• **Problem details**: Every record below should be printed exactly as given.

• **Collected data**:
============================================================

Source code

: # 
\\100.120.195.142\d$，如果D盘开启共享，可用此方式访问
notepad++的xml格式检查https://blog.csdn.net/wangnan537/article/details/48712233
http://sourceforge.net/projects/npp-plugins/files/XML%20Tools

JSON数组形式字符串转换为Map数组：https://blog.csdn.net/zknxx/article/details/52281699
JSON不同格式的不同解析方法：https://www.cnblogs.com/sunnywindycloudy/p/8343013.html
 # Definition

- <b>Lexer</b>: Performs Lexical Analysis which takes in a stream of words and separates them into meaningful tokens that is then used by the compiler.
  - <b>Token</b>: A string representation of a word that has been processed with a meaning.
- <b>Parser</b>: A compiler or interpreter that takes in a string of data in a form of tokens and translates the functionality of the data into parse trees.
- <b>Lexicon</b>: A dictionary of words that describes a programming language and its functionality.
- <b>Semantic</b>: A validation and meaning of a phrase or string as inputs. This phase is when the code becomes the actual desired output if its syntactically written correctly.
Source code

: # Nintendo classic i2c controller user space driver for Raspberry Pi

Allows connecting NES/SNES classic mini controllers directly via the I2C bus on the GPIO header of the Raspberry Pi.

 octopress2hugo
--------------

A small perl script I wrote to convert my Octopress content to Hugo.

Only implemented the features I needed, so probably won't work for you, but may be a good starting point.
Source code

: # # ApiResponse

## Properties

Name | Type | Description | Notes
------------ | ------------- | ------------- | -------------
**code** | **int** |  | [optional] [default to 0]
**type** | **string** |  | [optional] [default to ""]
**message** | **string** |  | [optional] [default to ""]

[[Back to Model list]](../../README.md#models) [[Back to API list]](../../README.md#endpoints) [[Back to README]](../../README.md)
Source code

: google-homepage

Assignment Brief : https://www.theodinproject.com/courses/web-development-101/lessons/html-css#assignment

============================================================

• **Solution for this task**:
Source code

: # 
\\100.120.195.142\d$，如果D盘开启共享，可用此方式访问
notepad++的xml格式检查https://blog.csdn.net/wangnan537/article/details/48712233
http://sourceforge.net/projects/npp-plugins/files/XML%20Tools

JSON数组形式字符串转换为Map数组：https://blog.csdn.net/zknxx/article/details/52281699
JSON不同格式的不同解析方法：https://www.cnblogs.com/sunnywindycloudy/p/8343013.html
 # Definition

- <b>Lexer</b>: Performs Lexical Analysis which takes in a stream of words and separates them into meaningful tokens that is then used by the compiler.
  - <b>Token</b>: A string representation of a word that has been processed with a meaning.
- <b>Parser</b>: A compiler or interpreter that takes in a string of data in a form of tokens and translates the functionality of the data into parse trees.
- <b>Lexicon</b>: A dictionary of words that describes a programming language and its functionality.
- <b>Semantic</b>: A validation and meaning of a phrase or string as inputs. This phase is when the code becomes the actual desired output if its syntactically written correctly.
Source code

: # Nintendo classic i2c controller user space driver for Raspberry Pi

Allows connecting NES/SNES classic mini controllers directly via the I2C bus on the GPIO header of the Raspberry Pi.

 octopress2hugo
--------------

A small perl script I wrote to convert my Octopress content to Hugo.

Only implemented the features I needed, so probably won't work for you, but may be a good starting point.
Source code

: # # ApiResponse

## Properties

Name | Type | Description | Notes
------------ | ------------- | ------------- | -------------
**code** | **int** |  | [optional] [default to 0]
**type** | **string** |  | [optional] [default to ""]
**message** | **string** |  | [optional] [default to ""]

[[Back to Model list]](../../README.md#models) [[Back to API list]](../../README.md#endpoints) [[Back to README]](../../README.md)
Source code

: google-homepage

Assignment Brief : https://www.theodinproject.com/courses/web-development-101/lessons/html-css#assignment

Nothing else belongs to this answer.